Ask Athena is Science Editor’s advice column for your most challenging publishing and editing questions. Submit your questions to firstname.lastname@example.org
Our journal received a letter to the editor regarding a recently published paper. The editor in chief felt the letter contained some valid points and invited the authors of the original publication to submit a reply. In the course of preparing their reply, the authors discovered that this same letter had already been published in another journal. What should the editor do now?
Dear Seeing Double,
How lucky for you that the authors found this other letter before the duplicate was published in your journal, because that is precisely what this is, duplicate publication.
If the duplicate had already been published, that would be a clear violation of publication ethics, and I would advise you to contact the editor in chief of the other journal, as well as the authors’ institution. Because you had not yet published the letter, you may be able to handle this differently.
First, work with your editor in chief to draft a letter to the authors explaining what you discovered. Avoid accusations, and simply state the facts that the letter the authors submitted to your journal appears to have been previously published in another journal. Explain that it is against your journal policies and ask the authors to explain to you what happened. Give them a short deadline by which to respond, about a week.

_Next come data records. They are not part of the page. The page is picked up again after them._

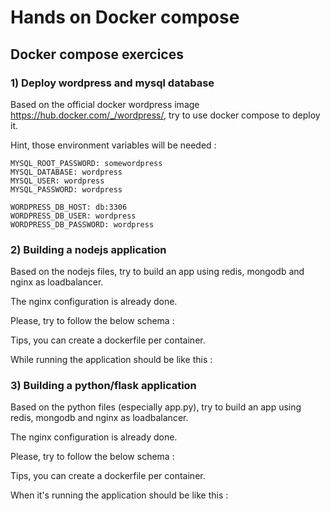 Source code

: # Hands on Docker compose
## Docker compose exercices

### 1) Deploy wordpress and mysql database

Based on the official docker wordpress image https://hub.docker.com/_/wordpress/, try to use docker compose to deploy it. 

Hint, those environment variables will be needed : 

```
MYSQL_ROOT_PASSWORD: somewordpress
MYSQL_DATABASE: wordpress
MYSQL_USER: wordpress
MYSQL_PASSWORD: wordpress

WORDPRESS_DB_HOST: db:3306
WORDPRESS_DB_USER: wordpress
WORDPRESS_DB_PASSWORD: wordpress
```

### 2) Building a nodejs application

Based on the nodejs files, try to build an app using redis, mongodb and nginx as loadbalancer. 

The nginx configuration is already done.

Please, try to follow the below schema : 

Tips, you can create a dockerfile per container.

While running the application should be like this : 

### 3) Building a python/flask application

Based on the python files (especially app.py), try to build an app using redis, mongodb and nginx as loadbalancer. 

The nginx configuration is already done. 

Please, try to follow the below schema : 

Tips, you can create a dockerfile per container.

When it's running the application should be like this :  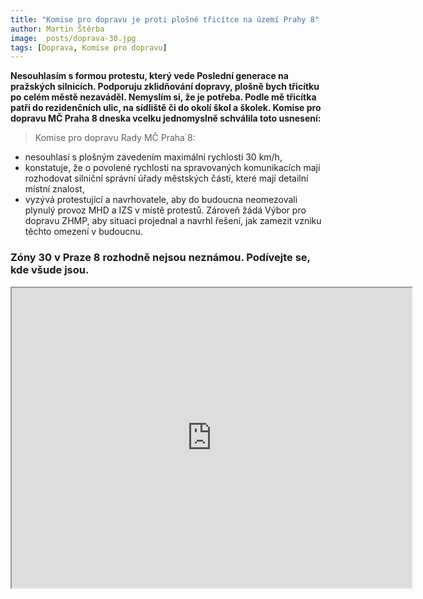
 ```yaml
---
title: "Komise pro dopravu je proti plošné třicítce na území Prahy 8"
author: Martin Štěrba
image:  posts/doprava-30.jpg
tags: [Doprava, Komise pro dopravu]
---
```


**Nesouhlasím s formou protestu, který vede Poslední generace na pražských silnicích. Podporuju zklidňování dopravy, plošně bych třicítku po celém městě nezaváděl. Nemyslím si, že je potřeba. Podle mě třicítka patří do rezidenčních ulic, na sídliště či do okolí škol a školek. Komise pro dopravu MČ Praha 8 dneska vcelku jednomyslně schválila toto usnesení:**

>Komise pro dopravu Rady MČ Praha 8:
- nesouhlasí s plošným zavedením maximální rychlosti 30 km/h,
- konstatuje, že o povolené rychlosti na spravovaných komunikacích mají rozhodovat silniční správní úřady městských částí, které mají detailní místní znalost,
- vyzývá protestující a navrhovatele, aby do budoucna neomezovali plynulý provoz MHD a IZS v místě protestů. Zároveň žádá Výbor pro dopravu ZHMP, aby situaci projednal a navrhl řešení, jak zamezit vzniku těchto omezení v budoucnu.

### Zóny 30 v Praze 8 rozhodně nejsou neznámou. Podívejte se, kde všude jsou.

<iframe src="https://www.google.com/maps/d/embed?mid=1SZhstNN2x1Hc1jsY0xrGrhdyAi9Ptsk&hl=cs&ehbc=2E312F" width="640" height="480"></iframe>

Your next step will depend on the authors’ response. Sometimes mistakes like these are simply the result of ignorance on the part of the authors; they may not realize that what they did is not right. If the authors respond that they now understand their mistake and apologize, I would not recommend any further action. On the other hand, if they defend themselves and try to argue they are not at fault, it is time to contact their institution. In that case, contact their department head, or someone in the research integrity office or similar. Again, refrain from accusations, but explain the situation to the institution, and forward any correspondence between you and the authors. At that point, any further action is up to the authors’ institution.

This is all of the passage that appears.